■ **GOAL OF THE EXERCISE**: Take the entries that follow and return exactly the lines from the one holding "reversing the order" through the one holding "For a thorough", both included. Nothing else is needed.

■ **AVAILABLE RECORDS**:
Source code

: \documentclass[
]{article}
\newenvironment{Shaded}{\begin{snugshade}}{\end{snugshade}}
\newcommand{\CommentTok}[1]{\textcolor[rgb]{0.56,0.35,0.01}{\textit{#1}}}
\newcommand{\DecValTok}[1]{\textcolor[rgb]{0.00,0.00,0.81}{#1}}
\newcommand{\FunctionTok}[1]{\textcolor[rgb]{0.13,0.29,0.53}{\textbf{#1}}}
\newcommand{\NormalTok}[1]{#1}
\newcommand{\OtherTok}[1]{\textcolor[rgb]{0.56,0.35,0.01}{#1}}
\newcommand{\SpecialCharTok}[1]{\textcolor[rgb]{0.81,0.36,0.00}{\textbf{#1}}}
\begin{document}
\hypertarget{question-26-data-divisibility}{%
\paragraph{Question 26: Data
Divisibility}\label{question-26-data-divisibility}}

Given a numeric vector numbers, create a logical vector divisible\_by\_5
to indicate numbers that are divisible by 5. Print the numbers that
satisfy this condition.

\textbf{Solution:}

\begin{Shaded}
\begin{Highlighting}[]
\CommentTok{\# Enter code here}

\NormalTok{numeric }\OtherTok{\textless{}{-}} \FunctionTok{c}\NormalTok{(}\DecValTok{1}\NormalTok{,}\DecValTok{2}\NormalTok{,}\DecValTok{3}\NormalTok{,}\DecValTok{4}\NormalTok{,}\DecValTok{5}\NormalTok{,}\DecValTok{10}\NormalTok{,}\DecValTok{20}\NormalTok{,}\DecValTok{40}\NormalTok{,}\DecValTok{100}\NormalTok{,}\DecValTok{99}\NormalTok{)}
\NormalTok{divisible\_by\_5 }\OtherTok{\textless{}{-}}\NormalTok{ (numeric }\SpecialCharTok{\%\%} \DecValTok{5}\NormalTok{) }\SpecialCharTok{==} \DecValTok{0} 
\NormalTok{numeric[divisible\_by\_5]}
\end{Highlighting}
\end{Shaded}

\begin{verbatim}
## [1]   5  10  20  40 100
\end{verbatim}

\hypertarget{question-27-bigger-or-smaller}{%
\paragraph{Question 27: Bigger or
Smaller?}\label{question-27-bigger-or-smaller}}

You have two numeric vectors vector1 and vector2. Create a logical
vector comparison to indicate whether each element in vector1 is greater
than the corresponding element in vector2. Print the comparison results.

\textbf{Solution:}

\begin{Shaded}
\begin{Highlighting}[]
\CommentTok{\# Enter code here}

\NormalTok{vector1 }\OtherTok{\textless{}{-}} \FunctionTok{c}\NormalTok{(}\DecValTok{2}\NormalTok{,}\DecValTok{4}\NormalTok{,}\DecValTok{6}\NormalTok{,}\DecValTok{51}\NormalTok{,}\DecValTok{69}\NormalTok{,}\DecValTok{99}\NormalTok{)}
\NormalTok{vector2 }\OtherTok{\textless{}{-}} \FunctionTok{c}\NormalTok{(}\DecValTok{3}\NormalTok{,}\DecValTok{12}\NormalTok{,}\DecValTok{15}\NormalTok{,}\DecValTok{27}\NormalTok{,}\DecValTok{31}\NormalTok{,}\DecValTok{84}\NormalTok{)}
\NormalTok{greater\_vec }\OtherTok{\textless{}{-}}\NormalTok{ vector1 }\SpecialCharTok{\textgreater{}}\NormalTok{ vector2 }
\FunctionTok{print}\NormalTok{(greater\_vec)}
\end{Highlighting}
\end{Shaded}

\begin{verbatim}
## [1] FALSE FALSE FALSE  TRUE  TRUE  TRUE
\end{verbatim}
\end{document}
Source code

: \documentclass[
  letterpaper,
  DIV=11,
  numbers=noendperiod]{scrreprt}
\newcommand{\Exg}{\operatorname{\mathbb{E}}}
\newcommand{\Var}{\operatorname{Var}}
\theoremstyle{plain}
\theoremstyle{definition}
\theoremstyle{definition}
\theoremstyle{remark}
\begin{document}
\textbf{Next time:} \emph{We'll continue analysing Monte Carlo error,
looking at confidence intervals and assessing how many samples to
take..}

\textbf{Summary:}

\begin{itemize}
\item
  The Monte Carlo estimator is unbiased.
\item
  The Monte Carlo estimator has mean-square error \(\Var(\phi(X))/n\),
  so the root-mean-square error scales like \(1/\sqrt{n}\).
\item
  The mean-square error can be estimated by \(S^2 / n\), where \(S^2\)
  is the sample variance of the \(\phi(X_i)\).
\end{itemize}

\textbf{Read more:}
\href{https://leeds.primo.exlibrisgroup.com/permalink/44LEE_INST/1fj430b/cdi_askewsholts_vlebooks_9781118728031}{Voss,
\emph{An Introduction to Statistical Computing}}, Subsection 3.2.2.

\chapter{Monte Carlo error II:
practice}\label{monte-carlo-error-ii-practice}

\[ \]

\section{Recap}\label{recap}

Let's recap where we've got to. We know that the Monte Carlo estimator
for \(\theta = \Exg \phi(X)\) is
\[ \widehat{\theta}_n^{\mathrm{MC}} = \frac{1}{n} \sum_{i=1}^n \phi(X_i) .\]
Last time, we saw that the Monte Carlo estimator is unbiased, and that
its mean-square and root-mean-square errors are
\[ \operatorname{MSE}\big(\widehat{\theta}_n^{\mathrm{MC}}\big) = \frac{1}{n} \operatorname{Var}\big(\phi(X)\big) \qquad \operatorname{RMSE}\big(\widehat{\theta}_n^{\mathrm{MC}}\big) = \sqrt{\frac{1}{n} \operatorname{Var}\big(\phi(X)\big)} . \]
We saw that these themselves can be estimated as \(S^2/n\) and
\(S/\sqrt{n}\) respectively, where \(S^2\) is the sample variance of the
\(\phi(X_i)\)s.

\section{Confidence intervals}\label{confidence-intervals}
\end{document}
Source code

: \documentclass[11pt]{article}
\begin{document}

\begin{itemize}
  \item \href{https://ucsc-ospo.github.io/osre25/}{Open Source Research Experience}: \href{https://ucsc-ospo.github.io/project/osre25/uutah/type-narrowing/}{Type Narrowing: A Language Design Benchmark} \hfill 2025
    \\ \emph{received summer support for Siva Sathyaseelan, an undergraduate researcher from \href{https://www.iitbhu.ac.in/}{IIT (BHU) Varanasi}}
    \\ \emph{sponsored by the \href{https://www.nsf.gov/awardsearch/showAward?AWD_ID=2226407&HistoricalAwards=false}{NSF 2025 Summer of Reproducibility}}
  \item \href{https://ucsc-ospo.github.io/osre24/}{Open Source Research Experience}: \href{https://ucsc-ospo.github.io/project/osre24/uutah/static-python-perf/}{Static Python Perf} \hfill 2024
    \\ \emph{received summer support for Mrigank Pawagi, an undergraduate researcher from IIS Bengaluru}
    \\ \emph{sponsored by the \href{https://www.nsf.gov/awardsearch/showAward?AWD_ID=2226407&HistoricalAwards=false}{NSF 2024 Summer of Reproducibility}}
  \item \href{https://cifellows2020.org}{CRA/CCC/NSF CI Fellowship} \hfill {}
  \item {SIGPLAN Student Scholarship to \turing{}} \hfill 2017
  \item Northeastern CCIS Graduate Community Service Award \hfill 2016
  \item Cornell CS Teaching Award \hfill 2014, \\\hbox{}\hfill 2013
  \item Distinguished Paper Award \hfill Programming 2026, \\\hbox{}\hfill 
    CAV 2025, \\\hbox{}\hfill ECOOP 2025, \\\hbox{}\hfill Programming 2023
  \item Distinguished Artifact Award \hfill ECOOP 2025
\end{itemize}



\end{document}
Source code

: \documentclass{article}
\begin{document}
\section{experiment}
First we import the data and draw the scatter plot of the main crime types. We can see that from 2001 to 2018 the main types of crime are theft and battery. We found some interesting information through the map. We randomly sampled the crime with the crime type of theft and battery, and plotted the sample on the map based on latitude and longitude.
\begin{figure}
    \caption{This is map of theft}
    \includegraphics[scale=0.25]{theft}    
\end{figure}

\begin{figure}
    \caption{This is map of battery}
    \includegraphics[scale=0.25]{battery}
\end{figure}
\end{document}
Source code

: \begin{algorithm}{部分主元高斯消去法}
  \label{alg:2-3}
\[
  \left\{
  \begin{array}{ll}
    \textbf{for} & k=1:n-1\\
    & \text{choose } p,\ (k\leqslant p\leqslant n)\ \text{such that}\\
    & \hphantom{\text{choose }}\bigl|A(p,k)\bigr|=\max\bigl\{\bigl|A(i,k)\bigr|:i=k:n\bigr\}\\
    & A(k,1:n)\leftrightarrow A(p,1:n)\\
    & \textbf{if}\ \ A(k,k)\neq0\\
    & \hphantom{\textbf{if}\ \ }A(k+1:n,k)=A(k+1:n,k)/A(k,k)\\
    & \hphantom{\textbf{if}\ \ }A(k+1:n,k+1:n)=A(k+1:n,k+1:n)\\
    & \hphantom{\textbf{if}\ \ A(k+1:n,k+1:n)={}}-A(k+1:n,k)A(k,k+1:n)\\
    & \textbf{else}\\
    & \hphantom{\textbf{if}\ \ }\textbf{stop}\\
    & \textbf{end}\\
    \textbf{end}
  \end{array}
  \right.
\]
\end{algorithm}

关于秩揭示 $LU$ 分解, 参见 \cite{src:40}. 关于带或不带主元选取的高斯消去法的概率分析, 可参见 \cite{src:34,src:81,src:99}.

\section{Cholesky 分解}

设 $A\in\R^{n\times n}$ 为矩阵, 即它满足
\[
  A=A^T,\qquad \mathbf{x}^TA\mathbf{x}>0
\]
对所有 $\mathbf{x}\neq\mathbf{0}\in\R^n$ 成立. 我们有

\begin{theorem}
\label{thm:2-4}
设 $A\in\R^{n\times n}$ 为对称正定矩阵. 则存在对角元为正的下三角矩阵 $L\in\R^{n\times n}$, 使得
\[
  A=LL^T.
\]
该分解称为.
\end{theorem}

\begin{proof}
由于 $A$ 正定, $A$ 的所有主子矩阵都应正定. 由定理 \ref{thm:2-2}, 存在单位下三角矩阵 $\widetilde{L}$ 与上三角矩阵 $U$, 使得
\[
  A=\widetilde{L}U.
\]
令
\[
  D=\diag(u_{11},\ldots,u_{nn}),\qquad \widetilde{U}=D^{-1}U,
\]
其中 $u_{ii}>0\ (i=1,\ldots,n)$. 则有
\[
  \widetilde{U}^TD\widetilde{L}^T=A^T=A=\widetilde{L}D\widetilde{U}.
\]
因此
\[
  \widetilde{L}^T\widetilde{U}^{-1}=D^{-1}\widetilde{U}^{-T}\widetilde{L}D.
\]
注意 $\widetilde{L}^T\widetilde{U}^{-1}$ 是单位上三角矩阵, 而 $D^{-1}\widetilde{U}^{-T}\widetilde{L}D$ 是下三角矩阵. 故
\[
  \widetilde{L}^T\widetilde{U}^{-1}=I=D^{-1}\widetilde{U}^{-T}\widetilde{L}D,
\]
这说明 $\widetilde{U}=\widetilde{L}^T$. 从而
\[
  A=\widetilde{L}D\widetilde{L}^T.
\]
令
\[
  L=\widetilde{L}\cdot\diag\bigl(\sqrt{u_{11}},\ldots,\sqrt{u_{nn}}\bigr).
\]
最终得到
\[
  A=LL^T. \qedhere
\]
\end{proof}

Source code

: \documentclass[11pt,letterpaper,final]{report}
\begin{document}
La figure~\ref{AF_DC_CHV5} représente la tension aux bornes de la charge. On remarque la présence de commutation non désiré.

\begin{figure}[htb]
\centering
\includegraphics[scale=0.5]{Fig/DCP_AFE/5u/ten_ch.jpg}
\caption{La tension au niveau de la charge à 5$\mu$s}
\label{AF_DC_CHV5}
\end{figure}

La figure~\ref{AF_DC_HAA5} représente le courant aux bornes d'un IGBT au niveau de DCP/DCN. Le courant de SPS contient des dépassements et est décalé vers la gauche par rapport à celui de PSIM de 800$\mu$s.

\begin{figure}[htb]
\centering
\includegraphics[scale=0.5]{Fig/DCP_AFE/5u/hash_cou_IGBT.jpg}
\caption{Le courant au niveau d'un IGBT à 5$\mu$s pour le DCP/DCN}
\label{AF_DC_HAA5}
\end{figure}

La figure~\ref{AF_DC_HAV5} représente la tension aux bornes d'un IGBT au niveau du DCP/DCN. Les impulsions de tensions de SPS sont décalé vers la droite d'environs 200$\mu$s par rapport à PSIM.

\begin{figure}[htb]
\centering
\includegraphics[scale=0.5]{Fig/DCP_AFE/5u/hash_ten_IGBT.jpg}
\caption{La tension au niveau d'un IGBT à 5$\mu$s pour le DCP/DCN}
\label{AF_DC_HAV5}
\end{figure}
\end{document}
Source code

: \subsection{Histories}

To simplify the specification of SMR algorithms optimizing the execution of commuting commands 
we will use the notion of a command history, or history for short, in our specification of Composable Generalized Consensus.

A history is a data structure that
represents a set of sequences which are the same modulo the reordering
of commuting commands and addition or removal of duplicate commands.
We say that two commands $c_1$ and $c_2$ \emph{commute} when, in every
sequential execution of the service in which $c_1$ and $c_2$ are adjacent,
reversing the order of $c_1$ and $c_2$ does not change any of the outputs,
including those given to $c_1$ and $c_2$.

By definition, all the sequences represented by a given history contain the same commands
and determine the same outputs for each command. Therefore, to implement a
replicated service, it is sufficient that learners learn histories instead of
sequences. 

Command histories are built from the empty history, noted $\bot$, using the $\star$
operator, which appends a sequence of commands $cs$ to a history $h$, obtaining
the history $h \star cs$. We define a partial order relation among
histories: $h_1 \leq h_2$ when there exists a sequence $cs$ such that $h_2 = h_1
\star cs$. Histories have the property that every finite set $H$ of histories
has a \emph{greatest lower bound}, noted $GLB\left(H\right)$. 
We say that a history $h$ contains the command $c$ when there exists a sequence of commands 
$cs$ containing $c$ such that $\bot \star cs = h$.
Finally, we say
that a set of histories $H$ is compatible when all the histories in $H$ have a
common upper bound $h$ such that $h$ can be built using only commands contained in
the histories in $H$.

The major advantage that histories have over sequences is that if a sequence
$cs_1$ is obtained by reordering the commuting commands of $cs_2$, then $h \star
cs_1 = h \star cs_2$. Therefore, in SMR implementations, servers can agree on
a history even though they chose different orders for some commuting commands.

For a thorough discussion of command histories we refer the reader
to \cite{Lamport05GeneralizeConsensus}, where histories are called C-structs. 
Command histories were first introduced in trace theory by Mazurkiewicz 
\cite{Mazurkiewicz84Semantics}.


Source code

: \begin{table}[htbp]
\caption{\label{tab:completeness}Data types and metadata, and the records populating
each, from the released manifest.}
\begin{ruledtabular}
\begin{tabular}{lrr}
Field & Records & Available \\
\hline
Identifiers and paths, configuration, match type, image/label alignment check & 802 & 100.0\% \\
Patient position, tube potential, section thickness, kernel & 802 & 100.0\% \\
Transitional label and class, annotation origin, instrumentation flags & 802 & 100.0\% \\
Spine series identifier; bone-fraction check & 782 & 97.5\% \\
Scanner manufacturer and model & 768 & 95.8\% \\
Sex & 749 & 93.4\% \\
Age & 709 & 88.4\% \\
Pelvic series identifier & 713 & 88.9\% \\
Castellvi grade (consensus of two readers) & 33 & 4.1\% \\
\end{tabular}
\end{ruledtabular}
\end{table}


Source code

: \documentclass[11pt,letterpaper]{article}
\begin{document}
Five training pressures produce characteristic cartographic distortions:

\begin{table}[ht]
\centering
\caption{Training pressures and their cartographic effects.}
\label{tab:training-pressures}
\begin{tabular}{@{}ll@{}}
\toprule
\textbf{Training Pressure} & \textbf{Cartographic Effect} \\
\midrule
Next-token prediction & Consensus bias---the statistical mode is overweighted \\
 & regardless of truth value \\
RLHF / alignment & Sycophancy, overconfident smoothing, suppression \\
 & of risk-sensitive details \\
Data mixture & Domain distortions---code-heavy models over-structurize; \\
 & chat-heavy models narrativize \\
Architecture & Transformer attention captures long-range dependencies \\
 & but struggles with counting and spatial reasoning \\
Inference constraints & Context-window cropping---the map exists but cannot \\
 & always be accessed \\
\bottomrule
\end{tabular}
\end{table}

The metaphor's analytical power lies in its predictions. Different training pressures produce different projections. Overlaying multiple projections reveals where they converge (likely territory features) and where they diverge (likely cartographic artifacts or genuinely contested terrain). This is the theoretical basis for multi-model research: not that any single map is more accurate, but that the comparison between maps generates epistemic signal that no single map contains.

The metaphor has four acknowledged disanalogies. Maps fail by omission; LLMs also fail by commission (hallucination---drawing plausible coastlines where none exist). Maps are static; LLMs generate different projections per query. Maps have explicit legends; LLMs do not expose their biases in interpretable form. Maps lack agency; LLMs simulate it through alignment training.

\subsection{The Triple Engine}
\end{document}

■ **REPLY TO THE TASK**:
reversing the order of $c_1$ and $c_2$ does not change any of the outputs,
including those given to $c_1$ and $c_2$.

By definition, all the sequences represented by a given history contain the same commands
and determine the same outputs for each command. Therefore, to implement a
replicated service, it is sufficient that learners learn histories instead of
sequences. 

Command histories are built from the empty history, noted $\bot$, using the $\star$
operator, which appends a sequence of commands $cs$ to a history $h$, obtaining
the history $h \star cs$. We define a partial order relation among
histories: $h_1 \leq h_2$ when there exists a sequence $cs$ such that $h_2 = h_1
\star cs$. Histories have the property that every finite set $H$ of histories
has a \emph{greatest lower bound}, noted $GLB\left(H\right)$. 
We say that a history $h$ contains the command $c$ when there exists a sequence of commands 
$cs$ containing $c$ such that $\bot \star cs = h$.
Finally, we say
that a set of histories $H$ is compatible when all the histories in $H$ have a
common upper bound $h$ such that $h$ can be built using only commands contained in
the histories in $H$.

The major advantage that histories have over sequences is that if a sequence
$cs_1$ is obtained by reordering the commuting commands of $cs_2$, then $h \star
cs_1 = h \star cs_2$. Therefore, in SMR implementations, servers can agree on
a history even though they chose different orders for some commuting commands.

For a thorough discussion of command histories we refer the reader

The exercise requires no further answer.